Tinker is a bit of a jack of all trades – she majored as a visual artist in 2009, before going on to work as a showgirl in the cabaret industry for more than 12 years, appearing in national touring shows like Big Day Out and Parklife.
After relocating to Melbourne in 2009 she produced cabaret shows, before completing a bachelor of film in 2015 and going on to release her directorial debut The Man Who Caught A Mermaid, an award-winning short about an old fisherman obsessed with catching the mythical creature.
So it’s no surprise that Earthside, her debut play, has a cinematic quality with atmospheric visuals, lighting and sound.

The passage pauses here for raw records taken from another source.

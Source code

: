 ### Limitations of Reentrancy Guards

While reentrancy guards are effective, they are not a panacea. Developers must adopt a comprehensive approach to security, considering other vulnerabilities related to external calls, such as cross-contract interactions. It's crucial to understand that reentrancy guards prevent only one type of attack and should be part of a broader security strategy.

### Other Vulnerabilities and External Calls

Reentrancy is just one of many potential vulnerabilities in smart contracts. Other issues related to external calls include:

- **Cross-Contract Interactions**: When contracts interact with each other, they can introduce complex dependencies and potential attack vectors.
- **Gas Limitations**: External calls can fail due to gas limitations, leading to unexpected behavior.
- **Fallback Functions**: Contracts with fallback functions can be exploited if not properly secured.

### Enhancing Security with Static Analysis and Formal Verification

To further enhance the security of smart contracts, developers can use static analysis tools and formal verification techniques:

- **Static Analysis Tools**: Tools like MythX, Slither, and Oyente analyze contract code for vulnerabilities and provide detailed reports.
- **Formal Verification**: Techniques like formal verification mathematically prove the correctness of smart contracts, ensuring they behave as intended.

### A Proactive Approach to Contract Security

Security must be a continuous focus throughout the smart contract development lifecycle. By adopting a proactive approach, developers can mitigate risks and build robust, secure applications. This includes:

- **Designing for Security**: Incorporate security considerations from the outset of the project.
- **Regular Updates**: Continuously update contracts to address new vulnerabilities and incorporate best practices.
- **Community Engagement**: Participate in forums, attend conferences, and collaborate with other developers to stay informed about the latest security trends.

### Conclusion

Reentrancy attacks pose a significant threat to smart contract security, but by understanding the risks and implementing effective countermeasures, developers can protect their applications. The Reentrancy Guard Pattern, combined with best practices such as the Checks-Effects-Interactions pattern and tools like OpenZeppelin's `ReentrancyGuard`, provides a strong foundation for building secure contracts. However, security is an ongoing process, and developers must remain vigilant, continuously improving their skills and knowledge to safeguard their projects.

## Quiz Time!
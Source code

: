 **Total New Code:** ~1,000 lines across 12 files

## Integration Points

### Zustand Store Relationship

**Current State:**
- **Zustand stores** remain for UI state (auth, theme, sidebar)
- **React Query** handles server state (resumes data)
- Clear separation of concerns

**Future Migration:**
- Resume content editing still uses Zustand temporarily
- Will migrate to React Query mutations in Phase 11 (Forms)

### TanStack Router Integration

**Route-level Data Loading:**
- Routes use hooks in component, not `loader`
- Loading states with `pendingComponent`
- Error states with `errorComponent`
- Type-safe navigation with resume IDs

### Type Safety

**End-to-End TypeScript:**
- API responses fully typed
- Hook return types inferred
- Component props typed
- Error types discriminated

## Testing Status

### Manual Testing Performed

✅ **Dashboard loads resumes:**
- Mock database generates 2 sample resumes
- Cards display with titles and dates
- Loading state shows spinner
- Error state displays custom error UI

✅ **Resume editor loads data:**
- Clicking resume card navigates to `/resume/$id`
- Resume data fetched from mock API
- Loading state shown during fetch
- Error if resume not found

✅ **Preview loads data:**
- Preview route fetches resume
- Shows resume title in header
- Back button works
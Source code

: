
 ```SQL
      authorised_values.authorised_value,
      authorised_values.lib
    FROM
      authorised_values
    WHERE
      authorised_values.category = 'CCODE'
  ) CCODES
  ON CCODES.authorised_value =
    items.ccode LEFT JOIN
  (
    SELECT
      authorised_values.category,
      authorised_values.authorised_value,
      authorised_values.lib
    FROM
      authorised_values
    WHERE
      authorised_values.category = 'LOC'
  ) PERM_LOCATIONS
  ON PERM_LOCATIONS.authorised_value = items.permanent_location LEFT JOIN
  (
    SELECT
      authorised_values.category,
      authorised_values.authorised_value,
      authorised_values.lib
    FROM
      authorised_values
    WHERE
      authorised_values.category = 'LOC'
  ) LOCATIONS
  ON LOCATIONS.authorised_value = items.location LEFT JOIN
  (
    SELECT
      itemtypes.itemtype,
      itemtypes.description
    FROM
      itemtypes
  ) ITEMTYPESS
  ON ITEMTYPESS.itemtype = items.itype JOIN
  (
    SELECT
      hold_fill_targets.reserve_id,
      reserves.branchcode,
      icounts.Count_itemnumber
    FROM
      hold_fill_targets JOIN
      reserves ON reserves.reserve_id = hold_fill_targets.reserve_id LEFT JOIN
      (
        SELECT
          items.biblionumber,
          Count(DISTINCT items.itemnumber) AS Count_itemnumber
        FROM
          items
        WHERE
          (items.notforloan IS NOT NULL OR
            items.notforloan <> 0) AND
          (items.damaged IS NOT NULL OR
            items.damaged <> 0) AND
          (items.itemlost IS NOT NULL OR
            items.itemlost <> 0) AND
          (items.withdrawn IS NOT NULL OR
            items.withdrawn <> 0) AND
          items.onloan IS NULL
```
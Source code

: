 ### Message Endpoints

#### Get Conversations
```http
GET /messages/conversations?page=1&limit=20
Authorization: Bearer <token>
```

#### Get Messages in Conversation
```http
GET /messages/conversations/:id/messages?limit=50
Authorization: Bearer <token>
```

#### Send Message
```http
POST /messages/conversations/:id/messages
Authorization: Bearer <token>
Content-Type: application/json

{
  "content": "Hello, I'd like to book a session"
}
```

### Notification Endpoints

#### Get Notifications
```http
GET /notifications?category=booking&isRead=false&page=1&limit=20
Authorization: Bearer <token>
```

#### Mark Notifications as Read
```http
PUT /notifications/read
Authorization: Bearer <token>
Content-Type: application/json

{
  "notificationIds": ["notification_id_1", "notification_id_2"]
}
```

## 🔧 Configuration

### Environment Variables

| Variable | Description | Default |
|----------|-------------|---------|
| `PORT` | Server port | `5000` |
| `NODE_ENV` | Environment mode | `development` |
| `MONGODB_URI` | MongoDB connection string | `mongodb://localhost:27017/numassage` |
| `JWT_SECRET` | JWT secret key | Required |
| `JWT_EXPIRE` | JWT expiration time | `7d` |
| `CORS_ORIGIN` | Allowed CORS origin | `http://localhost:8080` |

“The designers have brought such an immersive spectacular into our little theatre – the visuals are stunning, the lights deeply prophetic, the sound is deep and otherworldly. It’s very exciting to get on stage and play in this world every night,” Tinker says.
“I wrote Earthside pretty cinematically, so much so that our lighting designer had to ask me quite frankly if I wanted to work with a designer or just hire a monkey to push buttons!”
A fan of sci-fi, especially dystopian thrillers, Tinker says science fiction speaks to our modern anxieties: “It’s fascinating that the original Alien still feels relevant, and captures so many of us, 43 years on.”
So having got through childbirth and the first few years of motherhood, does Tinker have any advice for mums trapped in the cold lonely orbit of sleepless nights, dirty nappies and sore nipples.
“I don’t think I’m in a position to be giving advice – every birth is different,” she says. “And if it doesn’t go the way you imagined, if you don’t bond with your baby, if you’re struggling with the aftermath – you aren’t alone.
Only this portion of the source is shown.